** Supplied records follows **
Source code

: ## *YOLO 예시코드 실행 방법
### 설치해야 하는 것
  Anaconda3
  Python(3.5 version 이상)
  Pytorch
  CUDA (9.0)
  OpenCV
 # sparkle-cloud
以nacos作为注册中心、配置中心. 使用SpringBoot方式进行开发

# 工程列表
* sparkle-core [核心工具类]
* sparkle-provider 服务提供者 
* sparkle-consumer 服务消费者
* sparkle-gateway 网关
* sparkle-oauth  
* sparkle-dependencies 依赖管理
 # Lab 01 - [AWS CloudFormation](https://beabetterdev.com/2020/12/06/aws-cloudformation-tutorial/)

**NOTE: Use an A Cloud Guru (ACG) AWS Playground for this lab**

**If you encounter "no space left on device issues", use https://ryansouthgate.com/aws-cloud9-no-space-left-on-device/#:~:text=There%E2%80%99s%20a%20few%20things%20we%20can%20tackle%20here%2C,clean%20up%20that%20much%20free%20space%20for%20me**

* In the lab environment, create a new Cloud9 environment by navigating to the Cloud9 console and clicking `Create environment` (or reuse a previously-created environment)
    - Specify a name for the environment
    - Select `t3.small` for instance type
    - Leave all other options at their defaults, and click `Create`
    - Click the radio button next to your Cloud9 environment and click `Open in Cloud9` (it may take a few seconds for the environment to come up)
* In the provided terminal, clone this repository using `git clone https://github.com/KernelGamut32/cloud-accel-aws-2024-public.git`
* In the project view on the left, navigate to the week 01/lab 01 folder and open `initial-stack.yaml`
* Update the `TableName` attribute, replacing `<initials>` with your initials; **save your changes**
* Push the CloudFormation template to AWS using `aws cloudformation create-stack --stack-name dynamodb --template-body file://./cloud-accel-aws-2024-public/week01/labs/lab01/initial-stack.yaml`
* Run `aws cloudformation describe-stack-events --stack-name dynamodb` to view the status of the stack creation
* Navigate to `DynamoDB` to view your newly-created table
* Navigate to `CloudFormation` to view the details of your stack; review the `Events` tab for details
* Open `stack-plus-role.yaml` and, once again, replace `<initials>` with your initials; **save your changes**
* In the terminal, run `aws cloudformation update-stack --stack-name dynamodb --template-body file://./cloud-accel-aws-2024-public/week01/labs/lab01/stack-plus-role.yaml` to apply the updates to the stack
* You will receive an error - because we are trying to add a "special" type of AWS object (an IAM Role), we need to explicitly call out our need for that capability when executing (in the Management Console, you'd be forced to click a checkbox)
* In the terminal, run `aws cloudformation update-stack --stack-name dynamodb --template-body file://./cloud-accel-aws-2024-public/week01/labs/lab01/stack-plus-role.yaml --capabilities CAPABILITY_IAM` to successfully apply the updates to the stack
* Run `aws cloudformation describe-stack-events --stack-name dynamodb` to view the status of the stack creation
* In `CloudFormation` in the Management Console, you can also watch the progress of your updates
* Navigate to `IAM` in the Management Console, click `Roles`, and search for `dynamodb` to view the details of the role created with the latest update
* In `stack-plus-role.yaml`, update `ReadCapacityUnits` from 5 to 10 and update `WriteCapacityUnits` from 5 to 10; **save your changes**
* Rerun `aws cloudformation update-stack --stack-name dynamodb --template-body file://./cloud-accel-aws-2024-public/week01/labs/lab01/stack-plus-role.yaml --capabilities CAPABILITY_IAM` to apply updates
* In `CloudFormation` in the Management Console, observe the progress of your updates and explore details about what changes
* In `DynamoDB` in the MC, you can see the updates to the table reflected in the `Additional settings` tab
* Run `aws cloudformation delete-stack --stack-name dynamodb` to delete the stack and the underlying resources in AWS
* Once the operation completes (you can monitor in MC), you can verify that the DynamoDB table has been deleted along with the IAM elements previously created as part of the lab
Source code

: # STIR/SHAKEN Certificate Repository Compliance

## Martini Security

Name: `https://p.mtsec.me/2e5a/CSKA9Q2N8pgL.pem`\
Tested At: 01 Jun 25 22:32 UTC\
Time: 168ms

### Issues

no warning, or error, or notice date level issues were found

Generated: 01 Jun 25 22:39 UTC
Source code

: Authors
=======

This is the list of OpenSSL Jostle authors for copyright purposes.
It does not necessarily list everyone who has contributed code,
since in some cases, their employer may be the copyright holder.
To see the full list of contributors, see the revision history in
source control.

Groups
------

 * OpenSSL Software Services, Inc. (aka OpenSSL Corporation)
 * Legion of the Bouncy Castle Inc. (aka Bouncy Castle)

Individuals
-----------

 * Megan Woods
** End of Supplied records **
# [Assigned task]
After reading the entries, reproduce every one of them exactly.

# [Task response]
Source code

: ## *YOLO 예시코드 실행 방법
### 설치해야 하는 것
  Anaconda3
  Python(3.5 version 이상)
  Pytorch
  CUDA (9.0)
  OpenCV
 # sparkle-cloud
以nacos作为注册中心、配置中心. 使用SpringBoot方式进行开发

# 工程列表
* sparkle-core [核心工具类]
* sparkle-provider 服务提供者 
* sparkle-consumer 服务消费者
* sparkle-gateway 网关
* sparkle-oauth  
* sparkle-dependencies 依赖管理
 # Lab 01 - [AWS CloudFormation](https://beabetterdev.com/2020/12/06/aws-cloudformation-tutorial/)

**NOTE: Use an A Cloud Guru (ACG) AWS Playground for this lab**

**If you encounter "no space left on device issues", use https://ryansouthgate.com/aws-cloud9-no-space-left-on-device/#:~:text=There%E2%80%99s%20a%20few%20things%20we%20can%20tackle%20here%2C,clean%20up%20that%20much%20free%20space%20for%20me**

* In the lab environment, create a new Cloud9 environment by navigating to the Cloud9 console and clicking `Create environment` (or reuse a previously-created environment)
    - Specify a name for the environment
    - Select `t3.small` for instance type
    - Leave all other options at their defaults, and click `Create`
    - Click the radio button next to your Cloud9 environment and click `Open in Cloud9` (it may take a few seconds for the environment to come up)
* In the provided terminal, clone this repository using `git clone https://github.com/KernelGamut32/cloud-accel-aws-2024-public.git`
* In the project view on the left, navigate to the week 01/lab 01 folder and open `initial-stack.yaml`
* Update the `TableName` attribute, replacing `<initials>` with your initials; **save your changes**
* Push the CloudFormation template to AWS using `aws cloudformation create-stack --stack-name dynamodb --template-body file://./cloud-accel-aws-2024-public/week01/labs/lab01/initial-stack.yaml`
* Run `aws cloudformation describe-stack-events --stack-name dynamodb` to view the status of the stack creation
* Navigate to `DynamoDB` to view your newly-created table
* Navigate to `CloudFormation` to view the details of your stack; review the `Events` tab for details
* Open `stack-plus-role.yaml` and, once again, replace `<initials>` with your initials; **save your changes**
* In the terminal, run `aws cloudformation update-stack --stack-name dynamodb --template-body file://./cloud-accel-aws-2024-public/week01/labs/lab01/stack-plus-role.yaml` to apply the updates to the stack
* You will receive an error - because we are trying to add a "special" type of AWS object (an IAM Role), we need to explicitly call out our need for that capability when executing (in the Management Console, you'd be forced to click a checkbox)
* In the terminal, run `aws cloudformation update-stack --stack-name dynamodb --template-body file://./cloud-accel-aws-2024-public/week01/labs/lab01/stack-plus-role.yaml --capabilities CAPABILITY_IAM` to successfully apply the updates to the stack
* Run `aws cloudformation describe-stack-events --stack-name dynamodb` to view the status of the stack creation
* In `CloudFormation` in the Management Console, you can also watch the progress of your updates
* Navigate to `IAM` in the Management Console, click `Roles`, and search for `dynamodb` to view the details of the role created with the latest update
* In `stack-plus-role.yaml`, update `ReadCapacityUnits` from 5 to 10 and update `WriteCapacityUnits` from 5 to 10; **save your changes**
* Rerun `aws cloudformation update-stack --stack-name dynamodb --template-body file://./cloud-accel-aws-2024-public/week01/labs/lab01/stack-plus-role.yaml --capabilities CAPABILITY_IAM` to apply updates
* In `CloudFormation` in the Management Console, observe the progress of your updates and explore details about what changes
* In `DynamoDB` in the MC, you can see the updates to the table reflected in the `Additional settings` tab
* Run `aws cloudformation delete-stack --stack-name dynamodb` to delete the stack and the underlying resources in AWS
* Once the operation completes (you can monitor in MC), you can verify that the DynamoDB table has been deleted along with the IAM elements previously created as part of the lab
Source code

: # STIR/SHAKEN Certificate Repository Compliance

## Martini Security

Name: `https://p.mtsec.me/2e5a/CSKA9Q2N8pgL.pem`\
Tested At: 01 Jun 25 22:32 UTC\
Time: 168ms

### Issues

no warning, or error, or notice date level issues were found

Generated: 01 Jun 25 22:39 UTC
Source code

: Authors
=======

This is the list of OpenSSL Jostle authors for copyright purposes.
It does not necessarily list everyone who has contributed code,
since in some cases, their employer may be the copyright holder.
To see the full list of contributors, see the revision history in
source control.

Groups
------

 * OpenSSL Software Services, Inc. (aka OpenSSL Corporation)
 * Legion of the Bouncy Castle Inc. (aka Bouncy Castle)

Individuals
-----------

 * Megan Woods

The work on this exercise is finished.